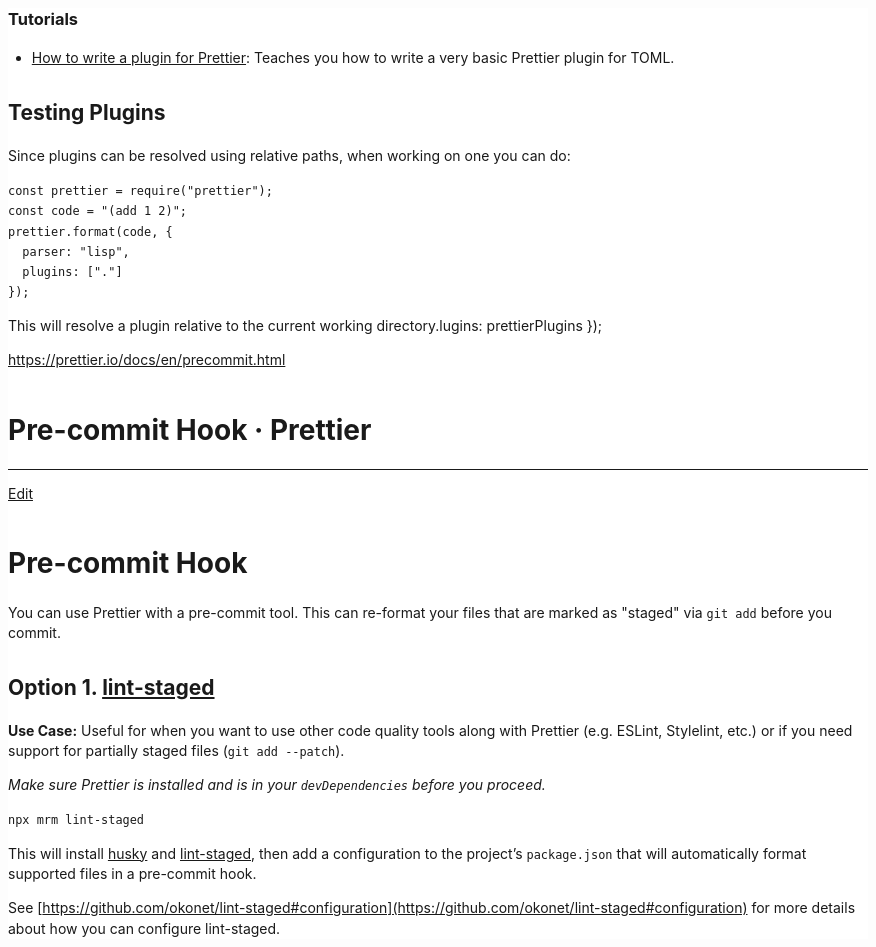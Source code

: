 ### [](#tutorials)Tutorials

-   [How to write a plugin for Prettier](https://medium.com/@fvictorio/how-to-write-a-plugin-for-prettier-a0d98c845e70): Teaches you how to write a very basic Prettier plugin for TOML.

## [](#testing-plugins)Testing Plugins

Since plugins can be resolved using relative paths, when working on one you can do:

```
const prettier = require("prettier");
const code = "(add 1 2)";
prettier.format(code, {
  parser: "lisp",
  plugins: ["."]
});
```

This will resolve a plugin relative to the current working directory.lugins: prettierPlugins });




https://prettier.io/docs/en/precommit.html

# Pre-commit Hook · Prettier

---------------------------
[Edit](https://github.com/prettier/prettier/edit/master/docs/precommit.md)

# Pre-commit Hook

You can use Prettier with a pre-commit tool. This can re-format your files that are marked as "staged" via `git add` before you commit.

## [](#option-1-lint-staged-https-githubcom-okonet-lint-staged)Option 1. [lint-staged](https://github.com/okonet/lint-staged)

**Use Case:** Useful for when you want to use other code quality tools along with Prettier (e.g. ESLint, Stylelint, etc.) or if you need support for partially staged files (`git add --patch`).

_Make sure Prettier is installed and is in your `devDependencies` before you proceed._

```
npx mrm lint-staged
```

This will install [husky](https://github.com/typicode/husky) and [lint-staged](https://github.com/okonet/lint-staged), then add a configuration to the project’s `package.json` that will automatically format supported files in a pre-commit hook.

See [https://github.com/okonet/lint-staged#configuration](https://github.com/okonet/lint-staged#configuration) for more details about how you can configure lint-staged.
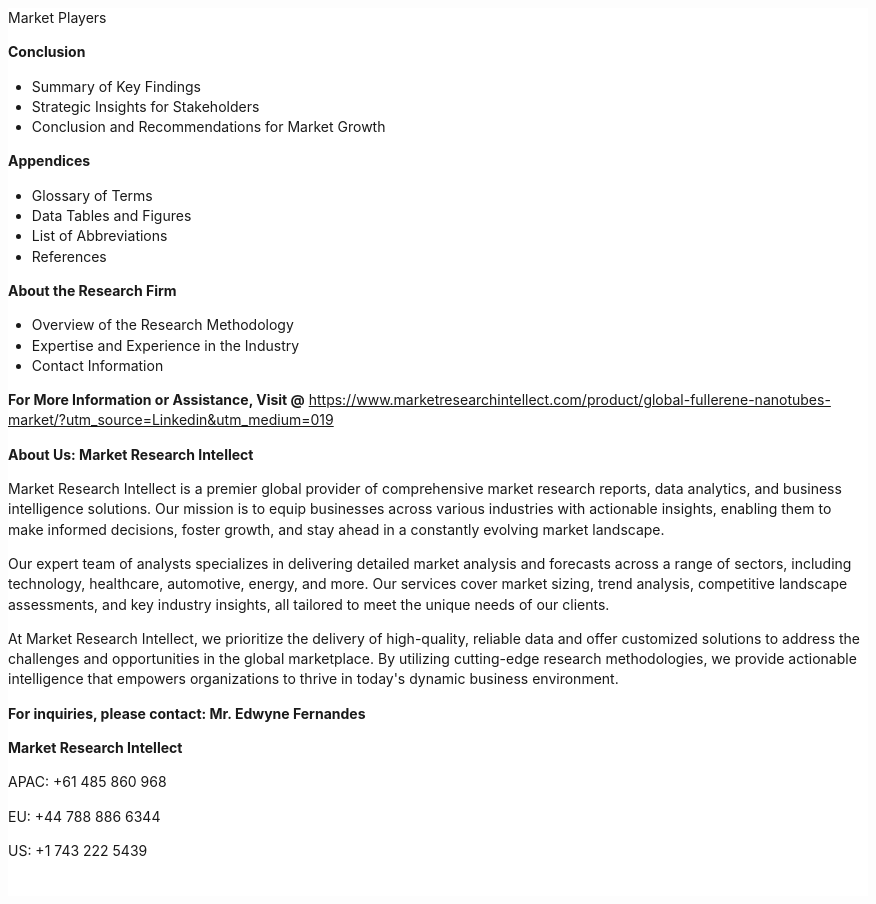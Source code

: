 Market Players</li></ul><p><strong>Conclusion</strong></p><ul><li>Summary of Key Findings</li><li>Strategic Insights for Stakeholders</li><li>Conclusion and Recommendations for Market Growth</li></ul><p><strong>Appendices</strong></p><ul><li>Glossary of Terms</li><li>Data Tables and Figures</li><li>List of Abbreviations</li><li>References</li></ul><p><strong>About the Research Firm</strong></p><ul><li>Overview of the Research Methodology</li><li>Expertise and Experience in the Industry</li><li>Contact Information</li></ul></div><div class="article-main__content" data-test-id="publishing-text-block"><p><span class="font-[700]"><strong>For More Information or Assistance, Visit @</strong>&nbsp;<a href="https://www.marketresearchintellect.com/product/global-fullerene-nanotubes-market/?utm_source=Linkedin&utm_medium=019">https://www.marketresearchintellect.com/product/global-fullerene-nanotubes-market/?utm_source=Linkedin&utm_medium=019</a></span></p><p><strong>About Us: Market Research Intellect</strong></p><p>Market Research Intellect is a premier global provider of comprehensive market research reports, data analytics, and business intelligence solutions. Our mission is to equip businesses across various industries with actionable insights, enabling them to make informed decisions, foster growth, and stay ahead in a constantly evolving market landscape.</p><p>Our expert team of analysts specializes in delivering detailed market analysis and forecasts across a range of sectors, including technology, healthcare, automotive, energy, and more. Our services cover market sizing, trend analysis, competitive landscape assessments, and key industry insights, all tailored to meet the unique needs of our clients.</p><p>At Market Research Intellect, we prioritize the delivery of high-quality, reliable data and offer customized solutions to address the challenges and opportunities in the global marketplace. By utilizing cutting-edge research methodologies, we provide actionable intelligence that empowers organizations to thrive in today's dynamic business environment.</p><p><strong>For inquiries, please contact: Mr. Edwyne Fernandes</strong></p><p><strong>Market Research Intellect</strong></p><p>APAC: +61 485 860 968</p><p>EU: +44 788 886 6344</p><p>US: +1 743 222 5439</p></div><div class="article-main__content" data-test-id="publishing-text-block">&nbsp;</div>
==*==
> [How to complete this task] All lines of the material that contain the string "when" are to be copied.

> [Written response]
Since plugins can be resolved using relative paths, when working on one you can do:
**Use Case:** Useful for when you want to use other code quality tools along with Prettier (e.g. ESLint, Stylelint, etc.) or if you need support for partially staged files (`git add --patch`).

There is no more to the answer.